[THE DATA Boundary: Start]
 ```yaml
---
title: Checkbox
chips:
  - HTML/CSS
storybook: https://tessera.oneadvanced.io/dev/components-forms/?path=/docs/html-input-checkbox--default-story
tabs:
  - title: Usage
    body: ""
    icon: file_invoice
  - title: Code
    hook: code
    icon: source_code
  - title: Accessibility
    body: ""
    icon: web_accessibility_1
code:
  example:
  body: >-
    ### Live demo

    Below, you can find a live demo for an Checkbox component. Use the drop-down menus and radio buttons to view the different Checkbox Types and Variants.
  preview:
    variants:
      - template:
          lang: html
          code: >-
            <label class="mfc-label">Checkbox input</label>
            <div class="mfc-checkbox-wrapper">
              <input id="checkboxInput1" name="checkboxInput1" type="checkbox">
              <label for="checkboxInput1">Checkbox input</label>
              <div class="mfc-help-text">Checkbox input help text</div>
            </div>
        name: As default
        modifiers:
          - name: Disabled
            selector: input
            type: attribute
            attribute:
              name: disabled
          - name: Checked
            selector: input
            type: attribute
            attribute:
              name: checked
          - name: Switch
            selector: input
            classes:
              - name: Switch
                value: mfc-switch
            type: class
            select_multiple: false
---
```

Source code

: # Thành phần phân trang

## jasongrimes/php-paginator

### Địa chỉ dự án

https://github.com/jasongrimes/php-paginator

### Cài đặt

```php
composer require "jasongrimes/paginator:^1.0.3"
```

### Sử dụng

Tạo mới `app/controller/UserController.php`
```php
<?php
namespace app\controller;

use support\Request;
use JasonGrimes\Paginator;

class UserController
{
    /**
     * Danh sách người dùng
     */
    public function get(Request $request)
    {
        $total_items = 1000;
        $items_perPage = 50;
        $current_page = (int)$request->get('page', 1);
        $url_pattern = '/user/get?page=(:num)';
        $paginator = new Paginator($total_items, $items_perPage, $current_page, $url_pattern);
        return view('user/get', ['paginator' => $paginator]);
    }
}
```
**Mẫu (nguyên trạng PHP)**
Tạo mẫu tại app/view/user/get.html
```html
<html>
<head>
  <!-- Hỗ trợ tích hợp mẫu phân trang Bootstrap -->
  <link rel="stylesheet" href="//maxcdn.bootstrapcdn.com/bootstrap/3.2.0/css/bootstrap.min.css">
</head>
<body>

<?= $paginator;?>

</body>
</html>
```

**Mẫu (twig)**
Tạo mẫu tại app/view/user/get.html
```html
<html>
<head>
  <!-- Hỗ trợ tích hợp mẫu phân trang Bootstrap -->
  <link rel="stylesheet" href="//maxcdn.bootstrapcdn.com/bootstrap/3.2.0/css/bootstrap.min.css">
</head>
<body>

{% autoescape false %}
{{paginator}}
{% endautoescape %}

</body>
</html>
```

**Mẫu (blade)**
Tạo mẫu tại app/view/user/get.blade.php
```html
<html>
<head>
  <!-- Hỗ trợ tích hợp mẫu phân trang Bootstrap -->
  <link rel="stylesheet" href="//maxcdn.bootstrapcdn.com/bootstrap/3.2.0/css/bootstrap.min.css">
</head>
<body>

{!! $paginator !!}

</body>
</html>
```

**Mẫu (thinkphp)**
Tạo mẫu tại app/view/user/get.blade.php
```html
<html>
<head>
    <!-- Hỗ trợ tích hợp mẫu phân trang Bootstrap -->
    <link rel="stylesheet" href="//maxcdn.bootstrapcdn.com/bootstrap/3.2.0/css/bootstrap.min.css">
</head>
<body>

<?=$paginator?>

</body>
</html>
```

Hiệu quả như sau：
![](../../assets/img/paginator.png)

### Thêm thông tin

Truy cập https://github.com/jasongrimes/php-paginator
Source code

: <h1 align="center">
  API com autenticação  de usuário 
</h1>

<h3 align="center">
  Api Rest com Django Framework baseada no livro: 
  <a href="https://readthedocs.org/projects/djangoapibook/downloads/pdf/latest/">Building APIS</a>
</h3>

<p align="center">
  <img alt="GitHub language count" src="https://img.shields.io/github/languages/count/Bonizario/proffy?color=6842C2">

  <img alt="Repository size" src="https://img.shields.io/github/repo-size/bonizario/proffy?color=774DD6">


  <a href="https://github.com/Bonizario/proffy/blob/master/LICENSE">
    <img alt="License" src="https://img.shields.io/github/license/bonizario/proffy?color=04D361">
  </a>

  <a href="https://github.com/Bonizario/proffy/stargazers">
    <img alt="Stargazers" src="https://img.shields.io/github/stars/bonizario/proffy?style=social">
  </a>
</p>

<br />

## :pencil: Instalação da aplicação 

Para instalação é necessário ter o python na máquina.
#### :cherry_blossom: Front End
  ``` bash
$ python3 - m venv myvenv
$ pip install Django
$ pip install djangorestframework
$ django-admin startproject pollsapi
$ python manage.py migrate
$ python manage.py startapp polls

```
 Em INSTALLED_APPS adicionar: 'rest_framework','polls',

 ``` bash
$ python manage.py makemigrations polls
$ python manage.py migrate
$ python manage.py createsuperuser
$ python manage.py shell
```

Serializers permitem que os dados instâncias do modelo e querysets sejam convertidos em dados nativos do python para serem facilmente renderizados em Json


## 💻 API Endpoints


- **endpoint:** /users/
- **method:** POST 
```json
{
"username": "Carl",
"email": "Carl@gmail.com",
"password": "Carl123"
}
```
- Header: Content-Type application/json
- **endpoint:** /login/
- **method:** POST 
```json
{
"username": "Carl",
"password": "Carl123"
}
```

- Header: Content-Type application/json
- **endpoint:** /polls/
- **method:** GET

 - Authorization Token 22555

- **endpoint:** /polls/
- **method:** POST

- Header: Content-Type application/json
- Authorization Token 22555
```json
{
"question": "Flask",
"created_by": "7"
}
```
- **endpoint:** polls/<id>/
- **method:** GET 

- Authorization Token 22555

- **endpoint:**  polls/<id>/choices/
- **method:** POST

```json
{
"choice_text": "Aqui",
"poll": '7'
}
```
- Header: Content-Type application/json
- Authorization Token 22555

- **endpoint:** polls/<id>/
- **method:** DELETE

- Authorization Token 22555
[THE DATA Boundary: End]
TASK DESCRIPTION:
Every entry shown above should be transcribed without alteration.

RESPONSE:
 ```yaml
---
title: Checkbox
chips:
  - HTML/CSS
storybook: https://tessera.oneadvanced.io/dev/components-forms/?path=/docs/html-input-checkbox--default-story
tabs:
  - title: Usage
    body: ""
    icon: file_invoice
  - title: Code
    hook: code
    icon: source_code
  - title: Accessibility
    body: ""
    icon: web_accessibility_1
code:
  example:
  body: >-
    ### Live demo

    Below, you can find a live demo for an Checkbox component. Use the drop-down menus and radio buttons to view the different Checkbox Types and Variants.
  preview:
    variants:
      - template:
          lang: html
          code: >-
            <label class="mfc-label">Checkbox input</label>
            <div class="mfc-checkbox-wrapper">
              <input id="checkboxInput1" name="checkboxInput1" type="checkbox">
              <label for="checkboxInput1">Checkbox input</label>
              <div class="mfc-help-text">Checkbox input help text</div>
            </div>
        name: As default
        modifiers:
          - name: Disabled
            selector: input
            type: attribute
            attribute:
              name: disabled
          - name: Checked
            selector: input
            type: attribute
            attribute:
              name: checked
          - name: Switch
            selector: input
            classes:
              - name: Switch
                value: mfc-switch
            type: class
            select_multiple: false
---
```

Source code

: # Thành phần phân trang

## jasongrimes/php-paginator

### Địa chỉ dự án

https://github.com/jasongrimes/php-paginator

### Cài đặt

```php
composer require "jasongrimes/paginator:^1.0.3"
```

### Sử dụng

Tạo mới `app/controller/UserController.php`
```php
<?php
namespace app\controller;

use support\Request;
use JasonGrimes\Paginator;

class UserController
{
    /**
     * Danh sách người dùng
     */
    public function get(Request $request)
    {
        $total_items = 1000;
        $items_perPage = 50;
        $current_page = (int)$request->get('page', 1);
        $url_pattern = '/user/get?page=(:num)';
        $paginator = new Paginator($total_items, $items_perPage, $current_page, $url_pattern);
        return view('user/get', ['paginator' => $paginator]);
    }
}
```
**Mẫu (nguyên trạng PHP)**
Tạo mẫu tại app/view/user/get.html
```html
<html>
<head>
  <!-- Hỗ trợ tích hợp mẫu phân trang Bootstrap -->
  <link rel="stylesheet" href="//maxcdn.bootstrapcdn.com/bootstrap/3.2.0/css/bootstrap.min.css">
</head>
<body>

<?= $paginator;?>

</body>
</html>
```

**Mẫu (twig)**
Tạo mẫu tại app/view/user/get.html
```html
<html>
<head>
  <!-- Hỗ trợ tích hợp mẫu phân trang Bootstrap -->
  <link rel="stylesheet" href="//maxcdn.bootstrapcdn.com/bootstrap/3.2.0/css/bootstrap.min.css">
</head>
<body>

{% autoescape false %}
{{paginator}}
{% endautoescape %}

</body>
</html>
```

**Mẫu (blade)**
Tạo mẫu tại app/view/user/get.blade.php
```html
<html>
<head>
  <!-- Hỗ trợ tích hợp mẫu phân trang Bootstrap -->
  <link rel="stylesheet" href="//maxcdn.bootstrapcdn.com/bootstrap/3.2.0/css/bootstrap.min.css">
</head>
<body>

{!! $paginator !!}

</body>
</html>
```

**Mẫu (thinkphp)**
Tạo mẫu tại app/view/user/get.blade.php
```html
<html>
<head>
    <!-- Hỗ trợ tích hợp mẫu phân trang Bootstrap -->
    <link rel="stylesheet" href="//maxcdn.bootstrapcdn.com/bootstrap/3.2.0/css/bootstrap.min.css">
</head>
<body>

<?=$paginator?>

</body>
</html>
```

Hiệu quả như sau：
![](../../assets/img/paginator.png)

### Thêm thông tin

Truy cập https://github.com/jasongrimes/php-paginator
Source code

: <h1 align="center">
  API com autenticação  de usuário 
</h1>

<h3 align="center">
  Api Rest com Django Framework baseada no livro: 
  <a href="https://readthedocs.org/projects/djangoapibook/downloads/pdf/latest/">Building APIS</a>
</h3>

<p align="center">
  <img alt="GitHub language count" src="https://img.shields.io/github/languages/count/Bonizario/proffy?color=6842C2">

  <img alt="Repository size" src="https://img.shields.io/github/repo-size/bonizario/proffy?color=774DD6">


  <a href="https://github.com/Bonizario/proffy/blob/master/LICENSE">
    <img alt="License" src="https://img.shields.io/github/license/bonizario/proffy?color=04D361">
  </a>

  <a href="https://github.com/Bonizario/proffy/stargazers">
    <img alt="Stargazers" src="https://img.shields.io/github/stars/bonizario/proffy?style=social">
  </a>
</p>

<br />

## :pencil: Instalação da aplicação 

Para instalação é necessário ter o python na máquina.
#### :cherry_blossom: Front End
  ``` bash
$ python3 - m venv myvenv
$ pip install Django
$ pip install djangorestframework
$ django-admin startproject pollsapi
$ python manage.py migrate
$ python manage.py startapp polls

```
 Em INSTALLED_APPS adicionar: 'rest_framework','polls',

 ``` bash
$ python manage.py makemigrations polls
$ python manage.py migrate
$ python manage.py createsuperuser
$ python manage.py shell
```

Serializers permitem que os dados instâncias do modelo e querysets sejam convertidos em dados nativos do python para serem facilmente renderizados em Json


## 💻 API Endpoints


- **endpoint:** /users/
- **method:** POST 
```json
{
"username": "Carl",
"email": "Carl@gmail.com",
"password": "Carl123"
}
```
- Header: Content-Type application/json
- **endpoint:** /login/
- **method:** POST 
```json
{
"username": "Carl",
"password": "Carl123"
}
```

- Header: Content-Type application/json
- **endpoint:** /polls/
- **method:** GET

 - Authorization Token 22555

- **endpoint:** /polls/
- **method:** POST

- Header: Content-Type application/json
- Authorization Token 22555
```json
{
"question": "Flask",
"created_by": "7"
}
```
- **endpoint:** polls/<id>/
- **method:** GET 

- Authorization Token 22555

- **endpoint:**  polls/<id>/choices/
- **method:** POST

```json
{
"choice_text": "Aqui",
"poll": '7'
}
```
- Header: Content-Type application/json
- Authorization Token 22555

- **endpoint:** polls/<id>/
- **method:** DELETE

- Authorization Token 22555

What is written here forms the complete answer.